**ACTION ITEM:**
Look through the records below and say how many lines include "trykker". Give only that number.

**Source texts of formatted documents:**
-------------------------

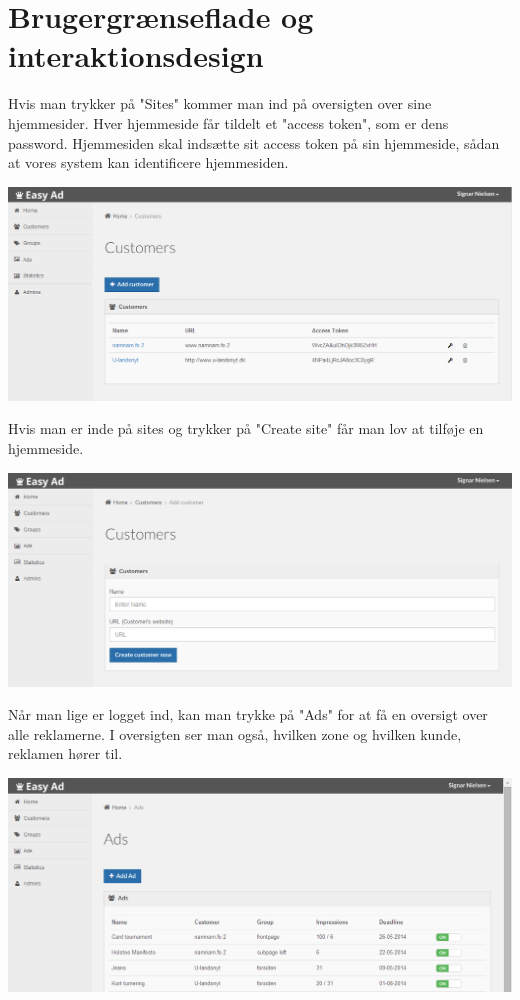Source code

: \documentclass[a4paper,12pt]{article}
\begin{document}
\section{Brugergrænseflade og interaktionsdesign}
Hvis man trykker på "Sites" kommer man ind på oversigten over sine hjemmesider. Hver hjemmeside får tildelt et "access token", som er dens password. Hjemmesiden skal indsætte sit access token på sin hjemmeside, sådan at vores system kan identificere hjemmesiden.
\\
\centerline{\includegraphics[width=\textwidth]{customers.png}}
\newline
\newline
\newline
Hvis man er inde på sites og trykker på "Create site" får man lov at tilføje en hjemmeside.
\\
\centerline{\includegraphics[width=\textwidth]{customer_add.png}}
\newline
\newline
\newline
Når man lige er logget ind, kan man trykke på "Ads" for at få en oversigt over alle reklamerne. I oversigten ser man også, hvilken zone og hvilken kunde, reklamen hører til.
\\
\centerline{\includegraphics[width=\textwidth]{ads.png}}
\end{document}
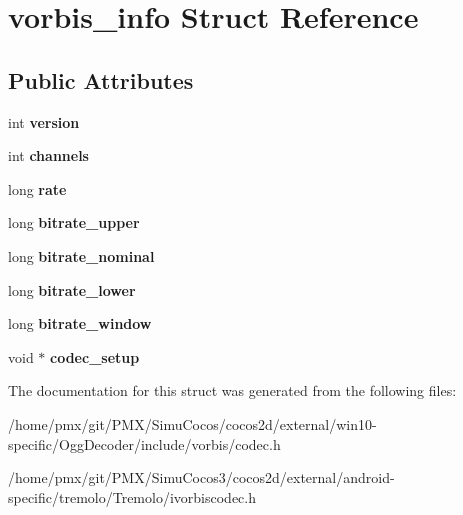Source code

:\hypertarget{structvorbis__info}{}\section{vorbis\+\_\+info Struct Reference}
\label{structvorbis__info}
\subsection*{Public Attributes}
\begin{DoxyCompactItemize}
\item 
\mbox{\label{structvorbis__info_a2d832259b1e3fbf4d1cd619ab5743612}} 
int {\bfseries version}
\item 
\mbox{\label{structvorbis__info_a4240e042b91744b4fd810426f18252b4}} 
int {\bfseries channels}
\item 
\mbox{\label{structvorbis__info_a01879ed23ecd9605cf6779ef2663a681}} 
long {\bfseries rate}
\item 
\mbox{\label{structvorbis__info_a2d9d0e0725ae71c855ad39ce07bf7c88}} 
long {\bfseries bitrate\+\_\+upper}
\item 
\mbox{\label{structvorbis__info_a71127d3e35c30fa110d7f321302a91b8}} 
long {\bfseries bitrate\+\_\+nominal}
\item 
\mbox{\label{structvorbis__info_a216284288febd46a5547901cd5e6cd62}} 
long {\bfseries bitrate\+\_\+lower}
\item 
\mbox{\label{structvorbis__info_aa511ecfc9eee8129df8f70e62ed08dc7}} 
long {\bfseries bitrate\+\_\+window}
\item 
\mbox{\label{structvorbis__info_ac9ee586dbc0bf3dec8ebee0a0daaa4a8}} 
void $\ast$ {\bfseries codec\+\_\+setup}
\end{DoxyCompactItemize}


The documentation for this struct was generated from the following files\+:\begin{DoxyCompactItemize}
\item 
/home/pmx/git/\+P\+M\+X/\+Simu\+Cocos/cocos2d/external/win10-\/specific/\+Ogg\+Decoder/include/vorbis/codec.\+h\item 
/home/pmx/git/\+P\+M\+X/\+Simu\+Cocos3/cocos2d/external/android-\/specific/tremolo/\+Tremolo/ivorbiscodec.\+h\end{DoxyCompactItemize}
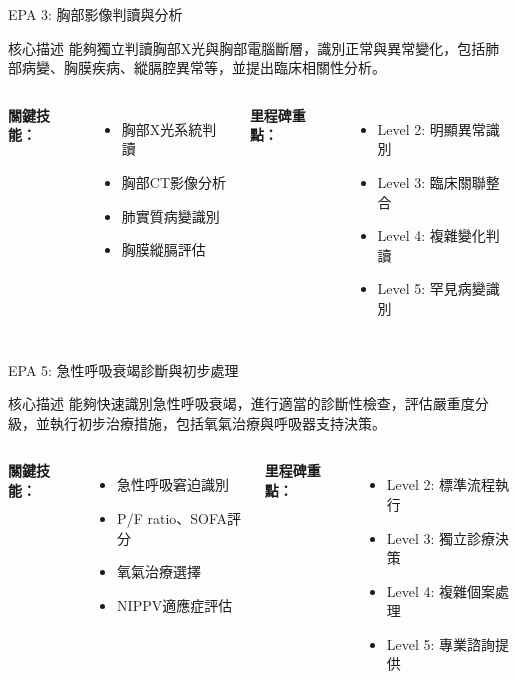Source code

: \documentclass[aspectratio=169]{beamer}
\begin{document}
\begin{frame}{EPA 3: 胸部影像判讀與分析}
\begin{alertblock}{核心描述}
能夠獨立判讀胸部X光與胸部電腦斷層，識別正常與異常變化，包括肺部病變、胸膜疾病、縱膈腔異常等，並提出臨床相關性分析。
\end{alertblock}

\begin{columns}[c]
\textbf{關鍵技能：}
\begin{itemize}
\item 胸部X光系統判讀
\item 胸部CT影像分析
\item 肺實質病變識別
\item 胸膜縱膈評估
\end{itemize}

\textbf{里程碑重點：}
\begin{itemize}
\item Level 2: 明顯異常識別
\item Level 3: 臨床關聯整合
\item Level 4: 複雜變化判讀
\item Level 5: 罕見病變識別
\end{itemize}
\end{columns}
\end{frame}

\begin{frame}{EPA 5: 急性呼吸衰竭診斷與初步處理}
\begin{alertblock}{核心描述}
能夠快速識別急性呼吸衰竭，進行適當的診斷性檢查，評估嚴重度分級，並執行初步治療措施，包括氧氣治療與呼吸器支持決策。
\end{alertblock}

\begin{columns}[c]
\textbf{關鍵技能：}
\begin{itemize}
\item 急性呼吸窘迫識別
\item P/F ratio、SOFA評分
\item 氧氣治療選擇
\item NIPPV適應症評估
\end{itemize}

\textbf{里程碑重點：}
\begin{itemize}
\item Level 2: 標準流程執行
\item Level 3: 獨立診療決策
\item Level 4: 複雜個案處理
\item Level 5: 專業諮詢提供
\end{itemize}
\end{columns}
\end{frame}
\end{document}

-------------------------

**TASK ANSWER:**
2